YOUR GOAL
Pictures aside, the output must consist of the lines from the one containing "Road traffic forecasting" through the end of the data, reproduced exactly.

DATA EXTRACTS section start

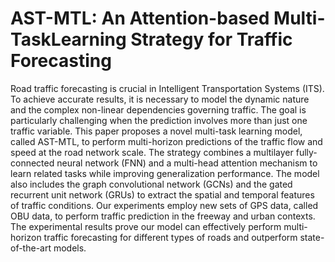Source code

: # AST-MTL: An Attention-based Multi-TaskLearning Strategy for Traffic Forecasting

Road traffic forecasting is crucial in Intelligent Transportation Systems (ITS). To achieve accurate results, it is necessary to model the dynamic nature and the complex non-linear dependencies governing traffic. The goal is particularly challenging when the prediction involves more than just one traffic variable. This paper proposes a novel multi-task learning model, called AST-MTL, to perform multi-horizon predictions of the traffic flow and speed at the road network scale. The strategy combines a multilayer fully-connected neural network (FNN) and a multi-head attention mechanism to learn related tasks while improving generalization performance.  The model also includes the graph convolutional network (GCNs) and the gated recurrent unit network (GRUs)  to extract the spatial and temporal features of traffic conditions. Our experiments employ new sets of GPS data, called OBU data, to perform traffic prediction in the freeway and urban contexts. The experimental results prove our model can effectively perform multi-horizon traffic forecasting for different types of roads and outperform state-of-the-art models.
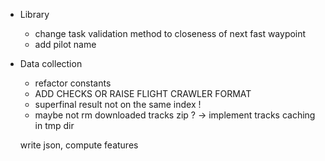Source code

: * Library

    * change task validation method to closeness of next fast waypoint
    * add pilot name

* Data collection

    * refactor constants
    * ADD CHECKS OR RAISE FLIGHT CRAWLER FORMAT
    * superfinal result not on the same index !
    * maybe not rm downloaded tracks zip ? -> implement tracks caching in tmp dir

    write json, compute features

DATA EXTRACTS section end

ANSWER FOR THE TASK
Road traffic forecasting is crucial in Intelligent Transportation Systems (ITS). To achieve accurate results, it is necessary to model the dynamic nature and the complex non-linear dependencies governing traffic. The goal is particularly challenging when the prediction involves more than just one traffic variable. This paper proposes a novel multi-task learning model, called AST-MTL, to perform multi-horizon predictions of the traffic flow and speed at the road network scale. The strategy combines a multilayer fully-connected neural network (FNN) and a multi-head attention mechanism to learn related tasks while improving generalization performance.  The model also includes the graph convolutional network (GCNs) and the gated recurrent unit network (GRUs)  to extract the spatial and temporal features of traffic conditions. Our experiments employ new sets of GPS data, called OBU data, to perform traffic prediction in the freeway and urban contexts. The experimental results prove our model can effectively perform multi-horizon traffic forecasting for different types of roads and outperform state-of-the-art models.
Source code

: * Library

    * change task validation method to closeness of next fast waypoint
    * add pilot name

* Data collection

    * refactor constants
    * ADD CHECKS OR RAISE FLIGHT CRAWLER FORMAT
    * superfinal result not on the same index !
    * maybe not rm downloaded tracks zip ? -> implement tracks caching in tmp dir

    write json, compute features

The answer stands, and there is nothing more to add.